Desde então, tive conhecimento de episódios familiares dos quais tomarei a liberdade de contar apenas este simplesmente por que ele virá a público frente ao juiz dentro de alguns dias – ou seja, não há mais motivo de segredo, todos saberão. Além de que ele é apenas um parêntese isolado dentro do enredo complexo do clã. No mais, não tenho interesse em cultivar fantasmas puxando meu pé pelas próximas madrugadas.

A parte em que eu entro nesta história aconteceu a uns dez anos atrás.

Eu estava desembarcando em Petrópolis, no Rio de Janeiro. Inverno escuro, neblina fechada, eu subindo a serra para ir à casa de um tio-avô que ainda não conhecia. O plano era morar lá para terminar os estudos. Eu tinha por volta de 25 anos – aquela idade em que tudo parece definitivo: ontem você tinha 18, amanhã fará 40 e sua vida precisa desesperadamente de um rumo assertivo – e eu achava que sair de Salvador mudaria algo. Foi uma das tantas vezes em que eu achei que sair de Salvador mudaria alguma coisa. Nunca mudou nada. Mas eu ainda não sabia disso.

A porta do apartamento estava aberta. Encontrei um senhor quieto na varanda lendo o jornal. Uma bengala, uns olhos azuis, um sotaque português e um papagaio com o costume macabro de chamar pelo nome de pessoas que já morreram. O nome do papagaio era Inácio e o nome do meu tio – bem, não vem ao caso. Mas vamos chamá-lo de Tristão. Tristão recebeu-me com fotografias antigas, velhos casos da nossa família e conselhos sobre o sentido da vida. Foi uma tarde agradável, cheia de nomes e datas, dormi no quarto de hóspedes e sonhei em preto e branco. Os pedaços da conversa que eu não compreendia, atribuí ao jeito não-linear que os idosos têm de narrar suas coisas, mas me enganei – foram lacunas que só começaram a fazer sentido agora. Só quem nasceu numa família engendrada como a minha entende que há coisas que jamais serão faladas – todos podem passar gerações explicando sobre como as paredes andam desgastadas, sobre como o telhado já não é o mesmo, sobre como tem chovido nos últimos anos, mas ninguém anuncia que a casa vai cair. Até que a casa caia. No meio de uma frase que me parecia completamente desimportante, ele fez uma pausa para dizer que o que a gente se esforça para esquecer é o que domina a nossa vida. E deixou ficar um silêncio.

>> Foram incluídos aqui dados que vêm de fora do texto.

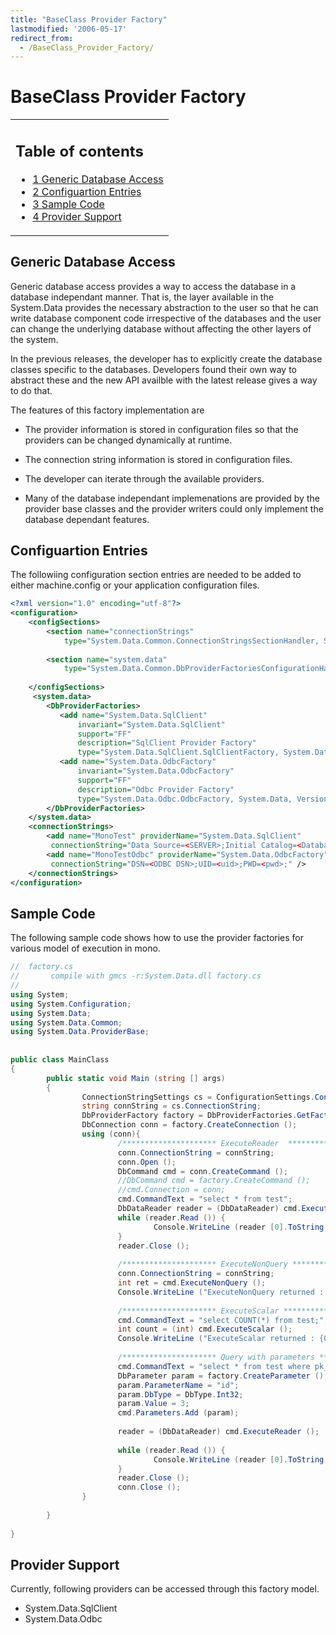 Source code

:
 ```yaml
---
title: "BaseClass Provider Factory"
lastmodified: '2006-05-17'
redirect_from:
  - /BaseClass_Provider_Factory/
---
```


BaseClass Provider Factory
==========================

<table>
<col width="100%" />
<tbody>
<tr class="odd">
<td align="left"><h2>Table of contents</h2>
<ul>
<li><a href="#generic-database-access">1 Generic Database Access</a></li>
<li><a href="#configuartion-entries">2 Configuartion Entries</a></li>
<li><a href="#sample-code">3 Sample Code</a></li>
<li><a href="#provider-support">4 Provider Support</a></li>
</ul></td>
</tr>
</tbody>
</table>

Generic Database Access
-----------------------

Generic database access provides a way to access the database in a database independant manner. That is, the layer available in the System.Data provides the necessary abstraction to the user so that he can write database component code irrespective of the databases and the user can change the underlying database without affecting the other layers of the system.

In the previous releases, the developer has to explicitly create the database classes specific to the databases. Developers found their own way to abstract these and the new API availble with the latest release gives a way to do that.

The features of this factory implementation are

-   The provider information is stored in configuration files so that the providers can be changed dynamically at runtime.

-   The connection string information is stored in configuration files.

-   The developer can iterate through the available providers.

-   Many of the database independant implemenations are provided by the provider base classes and the provider writers could only implement the database dependant features.

Configuartion Entries
---------------------

The followiing configuration section entries are needed to be added to either machine.config or your application configuration files.

``` xml
<?xml version="1.0" encoding="utf-8"?>
<configuration>
    <configSections>
        <section name="connectionStrings"
            type="System.Data.Common.ConnectionStringsSectionHandler, System, Version=2.0, Culture=neutral"/>
 
        <section name="system.data"
            type="System.Data.Common.DbProviderFactoriesConfigurationHandler, System, Version=2.0, Culture=neutral"/>
 
    </configSections>
     <system.data>
        <DbProviderFactories>
           <add name="System.Data.SqlClient"
               invariant="System.Data.SqlClient"
               support="FF"
               description="SqlClient Provider Factory"
               type="System.Data.SqlClient.SqlClientFactory, System.Data, Version=2.0.3600.0, Culture=neutral"/>
           <add name="System.Data.OdbcFactory"
               invariant="System.Data.OdbcFactory"
               support="FF"
               description="Odbc Provider Factory"
               type="System.Data.Odbc.OdbcFactory, System.Data, Version=2.0.3600.0, Culture=neutral"/>
        </DbProviderFactories>
    </system.data>
    <connectionStrings>
        <add name="MonoTest" providerName="System.Data.SqlClient"
         connectionString="Data Source=<SERVER>;Initial Catalog=<Database>;User Id=<uid>;Password=<pwd>;" />
        <add name="MonoTestOdbc" providerName="System.Data.OdbcFactory"
         connectionString="DSN=<ODBC DSN>;UID=<uid>;PWD=<pwd>;" />
    </connectionStrings>
</configuration>
```

Sample Code
-----------

The following sample code shows how to use the provider factories for various model of execution in mono.

``` csharp
//  factory.cs
//       compile with gmcs -r:System.Data.dll factory.cs
//
using System;
using System.Configuration;
using System.Data;
using System.Data.Common;
using System.Data.ProviderBase;
 
 
public class MainClass
{
        public static void Main (string [] args)
        {
                ConnectionStringSettings cs = ConfigurationSettings.ConnectionStrings ["MonoTest"];
                string connString = cs.ConnectionString;
                DbProviderFactory factory = DbProviderFactories.GetFactory (cs.ProviderName);
                DbConnection conn = factory.CreateConnection ();
                using (conn){
                        /********************* ExecuteReader  ***************************/
                        conn.ConnectionString = connString;
                        conn.Open ();
                        DbCommand cmd = conn.CreateCommand ();
                        //DbCommand cmd = factory.CreateCommand ();
                        //cmd.Connection = conn;
                        cmd.CommandText = "select * from test";
                        DbDataReader reader = (DbDataReader) cmd.ExecuteReader ();
                        while (reader.Read ()) {
                                Console.WriteLine (reader [0].ToString ());
                        }
                        reader.Close ();
 
                        /********************* ExecuteNonQuery ***************************/
                        conn.ConnectionString = connString;
                        int ret = cmd.ExecuteNonQuery ();
                        Console.WriteLine ("ExecuteNonQuery returned : {0}", ret);
 
                        /********************* ExecuteScalar *****************************/
                        cmd.CommandText = "select COUNT(*) from test;";
                        int count = (int) cmd.ExecuteScalar ();
                        Console.WriteLine ("ExecuteScalar returned : {0}", count);
 
                        /********************* Query with parameters ********************/
                        cmd.CommandText = "select * from test where pk_tint > ?";
                        DbParameter param = factory.CreateParameter ();
                        param.ParameterName = "id";
                        param.DbType = DbType.Int32;
                        param.Value = 3;
                        cmd.Parameters.Add (param);
 
                        reader = (DbDataReader) cmd.ExecuteReader ();
 
                        while (reader.Read ()) {
                                Console.WriteLine (reader [0].ToString ());
                        }
                        reader.Close ();
                        conn.Close ();
                }
 
        }
 
}
```

Provider Support
----------------

Currently, following providers can be accessed through this factory model.

-   System.Data.SqlClient
-   System.Data.Odbc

Foram apenas 24 horas em Petrópolis. Tudo que ouvi sobre a inutilidade de se tentar escapar do próprio destino parecia fatalmente direcionado a mim e eu decidi voltar para Salvador. Me despedi realmente agradecida. Dentro de algum tempo, soube que Inácio estava chamando o nome de Tristão junto com o de outros falecidos dentro da varanda vazia. Achei triste. E foi a última notícia que tive de lá.

Uma década depois, os advogados bateram na minha porta. Uma convocação para depoimento, perguntas que eu não sabia responder. Há seis meses estou montando este quebra-cabeça.

Pelo que entendi, foi assim.

Tristão nasceu em Portugal durante a guerra. Cresceu na Ilha de Madeira e emigrou ainda rapaz para morar com um tio do Rio de Janeiro. As cartas narram o seu deslumbramento com a cidade. As ondas quebrando no bairro de Laranjeiras, o verão que não terminava nunca – um calor de derreter catedrais, diria Nelson Rodrigues. Mas nada lhe tirava mais a respiração quanto os olhos verdes da esposa do seu tio.

Nós vamos chamá-la de Isolda. E devo dizer que não há uma linha sobre ela nas cartas à família, mas há no depoimento de uma ex-funcionária da casa: uma esposa muito alva com olhos muito verdes. Como num grifo de Machado: “aqueles olhos eram duas esmeraldas nadando em leite”. Segundo a funcionária, foi uma convivência que durou anos – as conversas depois do jantar não terminavam nunca, talvez como em A Missa do Galo: Isolda cogitando trocar os quadros da parede, sugerindo gravuras, ele comentando sobre personagens de ópera – num suplício silencioso, de cortar o coração. O tio não percebia, ocupado demais com negócios, política e amantes. Tristão pensava em fugir com ela. Um dia, de repente, o tio percebeu. Expulsou-o de casa depois de uma surra.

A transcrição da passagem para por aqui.